Dann ist mein Tagesziel ausgeschildert, und bereits kurze Zeit später stelle ich den Motor der CB 450 auf dem Amphitheater Campground vom Cedar Breaks ab. Ein neuer Höhenrekord: Heute Nacht werde ich auf über 3.100 Metern zelten. Und das sehr romantisch, denn rings um mich herum blühen bunte Blumen. Schnell baue ich das Zelt auf diesen Almwiesen auf und bereite meinen Lagerplatz für den Abend vor. Ich finde sogar noch genügend Holz für das Feuer. Es ist zwar etwas feucht, aber ich werde mit dem Qualm keinen anderen Gast stören: Ich bin nämlich der einzige hier oben.

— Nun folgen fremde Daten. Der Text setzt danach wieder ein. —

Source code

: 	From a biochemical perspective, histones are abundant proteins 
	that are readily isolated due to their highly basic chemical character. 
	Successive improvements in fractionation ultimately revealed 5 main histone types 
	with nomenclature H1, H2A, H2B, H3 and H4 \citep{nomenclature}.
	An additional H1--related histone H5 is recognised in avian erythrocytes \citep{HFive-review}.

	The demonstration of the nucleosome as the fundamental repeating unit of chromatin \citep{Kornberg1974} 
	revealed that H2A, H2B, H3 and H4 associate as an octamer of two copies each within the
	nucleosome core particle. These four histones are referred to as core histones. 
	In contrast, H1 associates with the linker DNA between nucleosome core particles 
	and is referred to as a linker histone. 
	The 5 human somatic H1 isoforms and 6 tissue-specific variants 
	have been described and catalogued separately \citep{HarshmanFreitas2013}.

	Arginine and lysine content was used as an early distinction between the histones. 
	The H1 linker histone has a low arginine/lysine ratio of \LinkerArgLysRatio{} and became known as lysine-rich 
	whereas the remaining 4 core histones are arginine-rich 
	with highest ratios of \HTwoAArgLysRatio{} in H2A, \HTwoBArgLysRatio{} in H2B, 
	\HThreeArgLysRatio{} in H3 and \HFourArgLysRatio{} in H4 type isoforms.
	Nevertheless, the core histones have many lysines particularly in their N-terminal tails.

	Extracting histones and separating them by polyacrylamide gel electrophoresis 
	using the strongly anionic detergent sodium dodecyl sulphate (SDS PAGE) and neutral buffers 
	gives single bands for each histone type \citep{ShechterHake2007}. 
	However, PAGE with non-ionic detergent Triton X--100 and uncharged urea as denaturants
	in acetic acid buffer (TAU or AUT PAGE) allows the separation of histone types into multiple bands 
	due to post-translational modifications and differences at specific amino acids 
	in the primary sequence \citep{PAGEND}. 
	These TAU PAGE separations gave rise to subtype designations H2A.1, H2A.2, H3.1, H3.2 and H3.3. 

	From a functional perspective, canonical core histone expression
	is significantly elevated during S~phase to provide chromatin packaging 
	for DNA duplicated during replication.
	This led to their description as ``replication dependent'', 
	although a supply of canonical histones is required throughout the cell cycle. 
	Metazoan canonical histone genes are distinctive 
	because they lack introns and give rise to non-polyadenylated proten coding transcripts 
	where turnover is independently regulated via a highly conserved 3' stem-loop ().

Dann fahre ich eine knappe Meile auf der kurvigen Hauptstraße weiter zum Sunset View, wo mich ein Sonnenuntergang vom Feinsten erwartet. Das Cedar Breaks National Monument hat die Form eines griechischen Amphitheaters, es ist 600 Meter tief und fünf Kilometer breit. Mein Aussichtspunkt liegt ganz weit oben und fast in der Mitte, also Loge und Sperrsitz in einem. Vor mir breitet sich eine mit Zinnen und Kegeln durchsetzte Erosionslandschaft aus, die im Abendrot glühend leuchtet. Ihre Farben verlaufen von oben nach unten hellbeige über ockergelb bis burgunderrot zart ineinander. Das kräftige Dunkelgrün der zahlreichen Zedern, die in den tieferen Lagen der Furchen und Rinnen des halbkreisförmigen Theaters wachsen, erhöht den farblichen Kontrast nochmals.

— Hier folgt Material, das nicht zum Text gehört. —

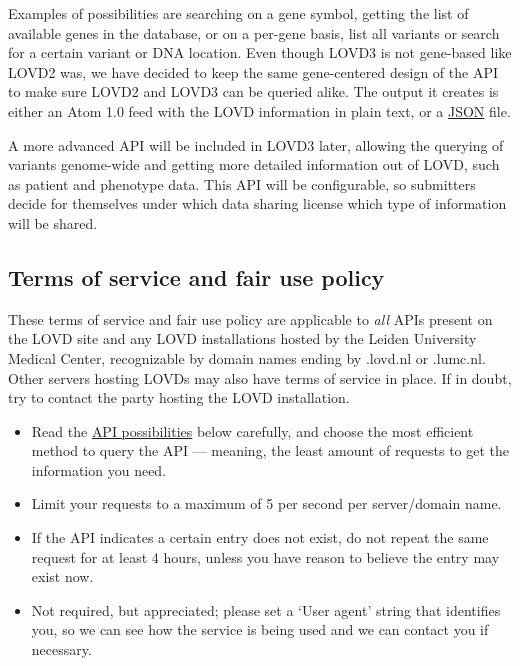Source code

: Examples of possibilities are searching on a gene symbol, getting the list of available genes in the database,
 or on a per-gene basis, list all variants or search for a certain variant or DNA location.
Even though LOVD3 is not gene-based like LOVD2 was, we have decided to keep the same
 gene-centered design of the API to make sure LOVD2 and LOVD3 can be queried alike.
The output it creates is either an Atom 1.0 feed with the LOVD information in plain text, or a
 \href{http://www.json.org/}{JSON} file.

A more advanced API will be included in LOVD3 later, allowing the querying of variants genome-wide
 and getting more detailed information out of LOVD, such as patient and phenotype data.
This API will be configurable, so submitters decide for themselves under
 which data sharing license which type of information will be shared.



\subsection{Terms of service and fair use policy}
\begin{warntable}
  These terms of service and fair use policy are applicable to \emph{all} APIs present on the LOVD site
   and any LOVD installations hosted by the Leiden University Medical Center, recognizable by domain names ending
   by .lovd.nl or .lumc.nl.
  Other servers hosting LOVDs may also have terms of service in place.
  If in doubt, try to contact the party hosting the LOVD installation.
\end{warntable}

\begin{itemize}
  \item Read the \hyperlink{ssec:api_possibilities}{API possibilities} below carefully,
    and choose the most efficient method to query the API --- meaning,
    the least amount of requests to get the information you need.
  \item Limit your requests to a maximum of 5 per second per server/domain name.
  \item If the API indicates a certain entry does not exist, do not repeat the same request for at least 4 hours,
    unless you have reason to believe the entry may exist now.
  \item Not required, but appreciated; please set a `User agent' string that identifies you, so we can see how the
    service is being used and we can contact you if necessary.
\end{itemize}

Langsam senkt sich die Sonne auf den Horizont herab und lässt die Schatten immer länger werden. Schließlich versinkt sie weit hinten im Westen hinter den Bergen Nevadas. Was für ein Sonnenuntergang.
Kaum ist der rote Ball verschwunden, merke ich die Höhe, auf der ich mich befinde – es wird ruck zuck bitterkalt. Ohne weiteren Halt kurve ich zügig zum Zeltplatz zurück und zünde ein Feuer an. Das Essen ist schnell erledigt, abgewaschen wird morgen. Der übliche gemütliche Teil auf der Bank am Feuer findet wegen der Kälte sehr verkürzt statt. Schon bald liege ich im Schlafsack.

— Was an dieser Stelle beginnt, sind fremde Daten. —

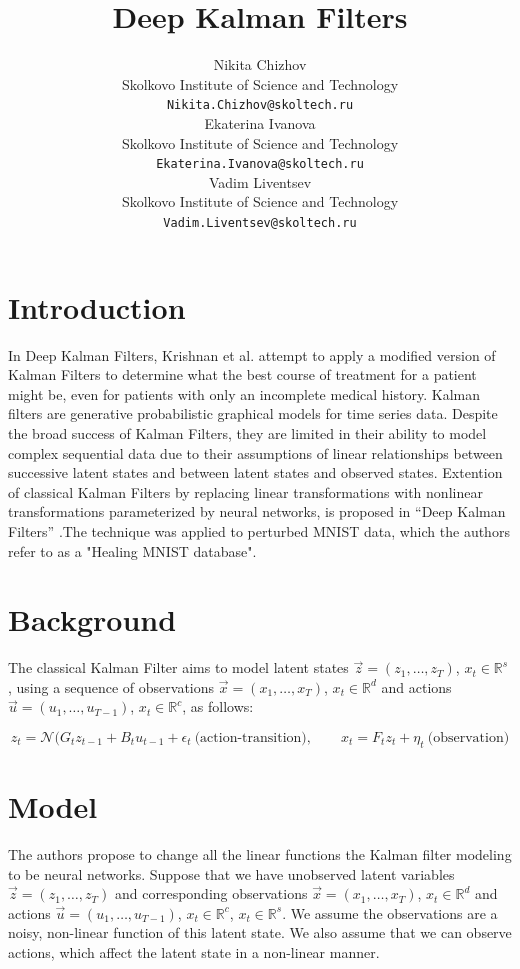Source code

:\documentclass{article}
\title{Deep Kalman Filters}
\author{
    Nikita Chizhov \\
    Skolkovo Institute of Science and Technology\\
    \texttt{Nikita.Chizhov@skoltech.ru} \\
   \And
    Ekaterina Ivanova \\
    Skolkovo Institute of Science and Technology\\
    \texttt{Ekaterina.Ivanova@skoltech.ru} \\
  \And
    Vadim Liventsev \\
    Skolkovo Institute of Science and Technology\\
    \texttt{Vadim.Liventsev@skoltech.ru} \\
}
\begin{document}
\maketitle




\section{Introduction}
In Deep Kalman Filters, Krishnan et al. attempt to apply a modified version of Kalman Filters to determine what the best course of treatment for a patient might be, even for patients with only an incomplete medical history. Kalman filters are generative probabilistic graphical models for time series data. Despite the broad success of Kalman Filters, they are limited in their ability to model complex sequential data due to their assumptions of linear relationships between successive latent states and between latent states and observed states. Extention of classical Kalman Filters by replacing linear transformations with nonlinear transformations parameterized by neural networks, is proposed in ``Deep Kalman Filters'' \cite{krishnan2015deep}.The technique was applied to perturbed MNIST data, which the authors refer to as a "Healing MNIST database".

\section{Background}

The classical Kalman Filter aims to model latent states $\vec{z} = (z_1, \dots, z_T)$, $x_t\in\mathbb{R}^s$, using a sequence of observations $\vec{x} = (x_1, \dots, x_T)$, $x_t\in\mathbb{R}^d$ and actions $\vec{u} = (u_1, \dots, u_{T-1})$, $x_t\in\mathbb{R}^c$, as follows:

\begin{equation}
z_t =\mathcal{N}(G_tz_{t-1} + B_tu_{t-1} + \epsilon_t ~ \text{(action-transition)}, \qquad
x_t=F_tz_t + \eta_t ~ \text{(observation)}
\end{equation}

\section{Model}
The authors propose to change all the linear functions the Kalman filter modeling to be neural networks. Suppose that we have unobserved latent variables $\vec{z} = (z_1, \dots, z_T)$ and corresponding observations $\vec{x} = (x_1, \dots, x_T)$, $x_t\in\mathbb{R}^d$ and actions $\vec{u} = (u_1, \dots, u_{T-1})$, $x_t\in\mathbb{R}^c$,  $x_t\in\mathbb{R}^s$. We assume the observations are a noisy, non-linear function of this latent state. We also assume that we can observe actions, which affect the latent state in a
non-linear manner.
\end{document}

Morgens ist der Rasen um das Zelt herum mit Raureif bedeckt. Juli in Utah auf über 3.100 Meter Höhe. Doch die Sonne meint es wieder gut mit den vielen Blumen auf der Wiese und natürlich auch mit mir. Das Frühstück dauert etwas länger als sonst, immerhin muss mein Zelt erst einmal richtig trocken werden: In der kalten Nachtluft ist viel Feuchtigkeit an der Innenwand kondensiert. Auch der Schlafsack lüftet gerade an einer Wäscheleine aus. So trinke ich noch einen weiteren Löskaffee und hole die Landkarte hervor, um die Strecke für den heutigen Tag zu planen. Zeit spielt keine Rolle, wenn im Hochland Utahs morgens auf einer Blumenwiese die Sonne scheint.